Part of the argument is involving mental health issues and the stigma attached to the disease involves is the view is it nature or nurture. We treat mental illness as a nurture issue, not a physical nature issue. Diagnose of treatments starts by going to a doctor and talking about your problems, life, and your feelings. The diagnose process is totally qualitative analysis; there is no blood, urine test, or x-rays. We certainly don’t diagnose cancer by just asking questions, and then the doctor diagnoses cancer and starts you on a treatment program with strong potent drugs that have in the past made the condition worst and could results in death. But this is the standard procedure for the mentally ill. Survivors of suicide victims feel that death is their fault that there was something they could have done, or said to make the disease go away. This survivor guilt is not associated with cancer or heart disease.

In the 21st Century, isn’t there better ways to help people with mental illness besides just throwing a dart on the board and seeing where it will stick? t almost feels like if it lands outside of the bulls-eye and you have mental illness, you’re died.

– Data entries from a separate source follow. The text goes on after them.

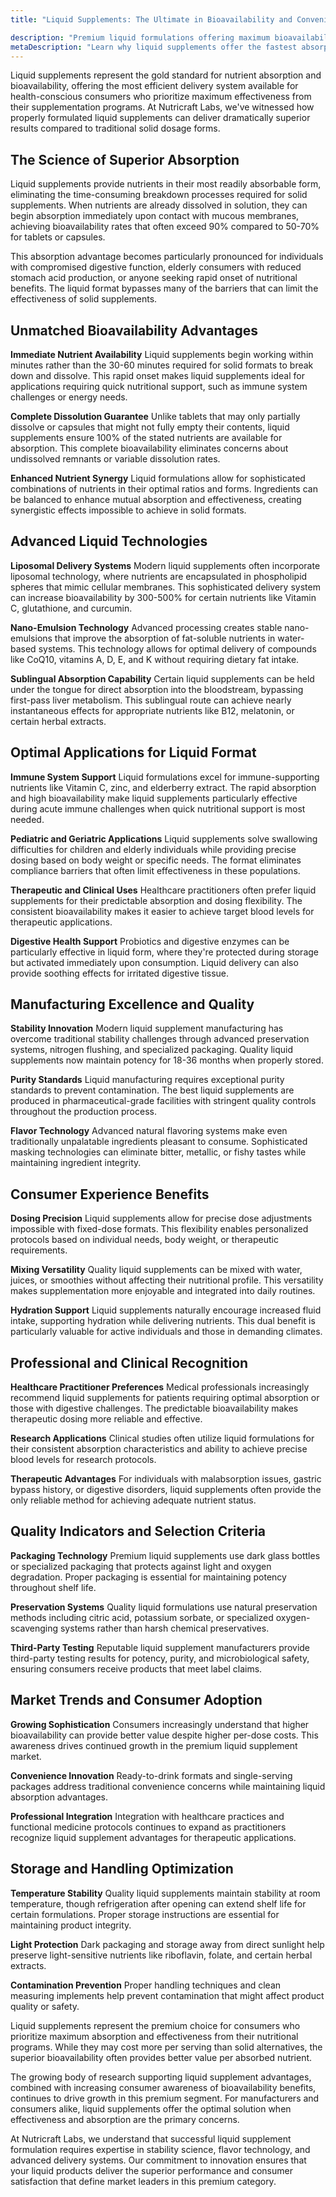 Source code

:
 ```yaml
---
title: "Liquid Supplements: The Ultimate in Bioavailability and Convenience"

description: "Premium liquid formulations offering maximum bioavailability and convenience."
metaDescription: "Learn why liquid supplements offer the fastest absorption rates and highest bioavailability. Explore liquid formulation advantages, applications, and ideal use cases for maximum effectiveness."
---
```


Liquid supplements represent the gold standard for nutrient absorption and bioavailability, offering the most efficient delivery system available for health-conscious consumers who prioritize maximum effectiveness from their supplementation programs. At Nutricraft Labs, we've witnessed how properly formulated liquid supplements can deliver dramatically superior results compared to traditional solid dosage forms.

## The Science of Superior Absorption

Liquid supplements provide nutrients in their most readily absorbable form, eliminating the time-consuming breakdown processes required for solid supplements. When nutrients are already dissolved in solution, they can begin absorption immediately upon contact with mucous membranes, achieving bioavailability rates that often exceed 90% compared to 50-70% for tablets or capsules.

This absorption advantage becomes particularly pronounced for individuals with compromised digestive function, elderly consumers with reduced stomach acid production, or anyone seeking rapid onset of nutritional benefits. The liquid format bypasses many of the barriers that can limit the effectiveness of solid supplements.

## Unmatched Bioavailability Advantages

**Immediate Nutrient Availability**
Liquid supplements begin working within minutes rather than the 30-60 minutes required for solid formats to break down and dissolve. This rapid onset makes liquid supplements ideal for applications requiring quick nutritional support, such as immune system challenges or energy needs.

**Complete Dissolution Guarantee**
Unlike tablets that may only partially dissolve or capsules that might not fully empty their contents, liquid supplements ensure 100% of the stated nutrients are available for absorption. This complete bioavailability eliminates concerns about undissolved remnants or variable dissolution rates.

**Enhanced Nutrient Synergy**
Liquid formulations allow for sophisticated combinations of nutrients in their optimal ratios and forms. Ingredients can be balanced to enhance mutual absorption and effectiveness, creating synergistic effects impossible to achieve in solid formats.

## Advanced Liquid Technologies

**Liposomal Delivery Systems**
Modern liquid supplements often incorporate liposomal technology, where nutrients are encapsulated in phospholipid spheres that mimic cellular membranes. This sophisticated delivery system can increase bioavailability by 300-500% for certain nutrients like Vitamin C, glutathione, and curcumin.

**Nano-Emulsion Technology**
Advanced processing creates stable nano-emulsions that improve the absorption of fat-soluble nutrients in water-based systems. This technology allows for optimal delivery of compounds like CoQ10, vitamins A, D, E, and K without requiring dietary fat intake.

**Sublingual Absorption Capability**
Certain liquid supplements can be held under the tongue for direct absorption into the bloodstream, bypassing first-pass liver metabolism. This sublingual route can achieve nearly instantaneous effects for appropriate nutrients like B12, melatonin, or certain herbal extracts.

## Optimal Applications for Liquid Format

**Immune System Support**
Liquid formulations excel for immune-supporting nutrients like Vitamin C, zinc, and elderberry extract. The rapid absorption and high bioavailability make liquid supplements particularly effective during acute immune challenges when quick nutritional support is most needed.

**Pediatric and Geriatric Applications**
Liquid supplements solve swallowing difficulties for children and elderly individuals while providing precise dosing based on body weight or specific needs. The format eliminates compliance barriers that often limit effectiveness in these populations.

**Therapeutic and Clinical Uses**
Healthcare practitioners often prefer liquid supplements for their predictable absorption and dosing flexibility. The consistent bioavailability makes it easier to achieve target blood levels for therapeutic applications.

**Digestive Health Support**
Probiotics and digestive enzymes can be particularly effective in liquid form, where they're protected during storage but activated immediately upon consumption. Liquid delivery can also provide soothing effects for irritated digestive tissue.

## Manufacturing Excellence and Quality

**Stability Innovation**
Modern liquid supplement manufacturing has overcome traditional stability challenges through advanced preservation systems, nitrogen flushing, and specialized packaging. Quality liquid supplements now maintain potency for 18-36 months when properly stored.

**Purity Standards**
Liquid manufacturing requires exceptional purity standards to prevent contamination. The best liquid supplements are produced in pharmaceutical-grade facilities with stringent quality controls throughout the production process.

**Flavor Technology**
Advanced natural flavoring systems make even traditionally unpalatable ingredients pleasant to consume. Sophisticated masking technologies can eliminate bitter, metallic, or fishy tastes while maintaining ingredient integrity.

## Consumer Experience Benefits

**Dosing Precision**
Liquid supplements allow for precise dose adjustments impossible with fixed-dose formats. This flexibility enables personalized protocols based on individual needs, body weight, or therapeutic requirements.

**Mixing Versatility**
Quality liquid supplements can be mixed with water, juices, or smoothies without affecting their nutritional profile. This versatility makes supplementation more enjoyable and integrated into daily routines.

**Hydration Support**
Liquid supplements naturally encourage increased fluid intake, supporting hydration while delivering nutrients. This dual benefit is particularly valuable for active individuals and those in demanding climates.

## Professional and Clinical Recognition

**Healthcare Practitioner Preferences**
Medical professionals increasingly recommend liquid supplements for patients requiring optimal absorption or those with digestive challenges. The predictable bioavailability makes therapeutic dosing more reliable and effective.

**Research Applications**
Clinical studies often utilize liquid formulations for their consistent absorption characteristics and ability to achieve precise blood levels for research protocols.

**Therapeutic Advantages**
For individuals with malabsorption issues, gastric bypass history, or digestive disorders, liquid supplements often provide the only reliable method for achieving adequate nutrient status.

## Quality Indicators and Selection Criteria

**Packaging Technology**
Premium liquid supplements use dark glass bottles or specialized packaging that protects against light and oxygen degradation. Proper packaging is essential for maintaining potency throughout shelf life.

**Preservation Systems**
Quality liquid formulations use natural preservation methods including citric acid, potassium sorbate, or specialized oxygen-scavenging systems rather than harsh chemical preservatives.

**Third-Party Testing**
Reputable liquid supplement manufacturers provide third-party testing results for potency, purity, and microbiological safety, ensuring consumers receive products that meet label claims.

## Market Trends and Consumer Adoption

**Growing Sophistication**
Consumers increasingly understand that higher bioavailability can provide better value despite higher per-dose costs. This awareness drives continued growth in the premium liquid supplement market.

**Convenience Innovation**
Ready-to-drink formats and single-serving packages address traditional convenience concerns while maintaining liquid absorption advantages.

**Professional Integration**
Integration with healthcare practices and functional medicine protocols continues to expand as practitioners recognize liquid supplement advantages for therapeutic applications.

## Storage and Handling Optimization

**Temperature Stability**
Quality liquid supplements maintain stability at room temperature, though refrigeration after opening can extend shelf life for certain formulations. Proper storage instructions are essential for maintaining product integrity.

**Light Protection**
Dark packaging and storage away from direct sunlight help preserve light-sensitive nutrients like riboflavin, folate, and certain herbal extracts.

**Contamination Prevention**
Proper handling techniques and clean measuring implements help prevent contamination that might affect product quality or safety.

Liquid supplements represent the premium choice for consumers who prioritize maximum absorption and effectiveness from their nutritional programs. While they may cost more per serving than solid alternatives, the superior bioavailability often provides better value per absorbed nutrient.

The growing body of research supporting liquid supplement advantages, combined with increasing consumer awareness of bioavailability benefits, continues to drive growth in this premium segment. For manufacturers and consumers alike, liquid supplements offer the optimal solution when effectiveness and absorption are the primary concerns.

At Nutricraft Labs, we understand that successful liquid supplement formulation requires expertise in stability science, flavor technology, and advanced delivery systems. Our commitment to innovation ensures that your liquid products deliver the superior performance and consumer satisfaction that define market leaders in this premium category.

Surprisingly, our son Anthony has taken all of these traumatic events with maturity that I would not expected in a 14 year old. He does not blame himself, even though he loved his father very much, he realizes that he was very sick, and that was not his fault. The two and half weeks prior to his death, Philippe made special efforts to create quality time with Anthony by being the father that he couldn’t always be because he was sick. This leaves Anthony with some really special memories of his father, which both of us are glad he has.

In a journal entry Philippe expresses his love for Anthony by creating a collage of Anthony photo with the following words:
“What a smart and handsome boy you are! What a sad thing that your dad has mental health issues! It is in the family as you know!”
On this Father’s Day, start honoring our fathers, grandfathers, uncles, and also loved ones that have been affected by mental illness and start developing and using tools of science and technology to come up with better diagnoses. By developing better diagnostics, treatments can be developed to help these people in pain and dying get help. These sick people are asking for help, and so are their loved ones.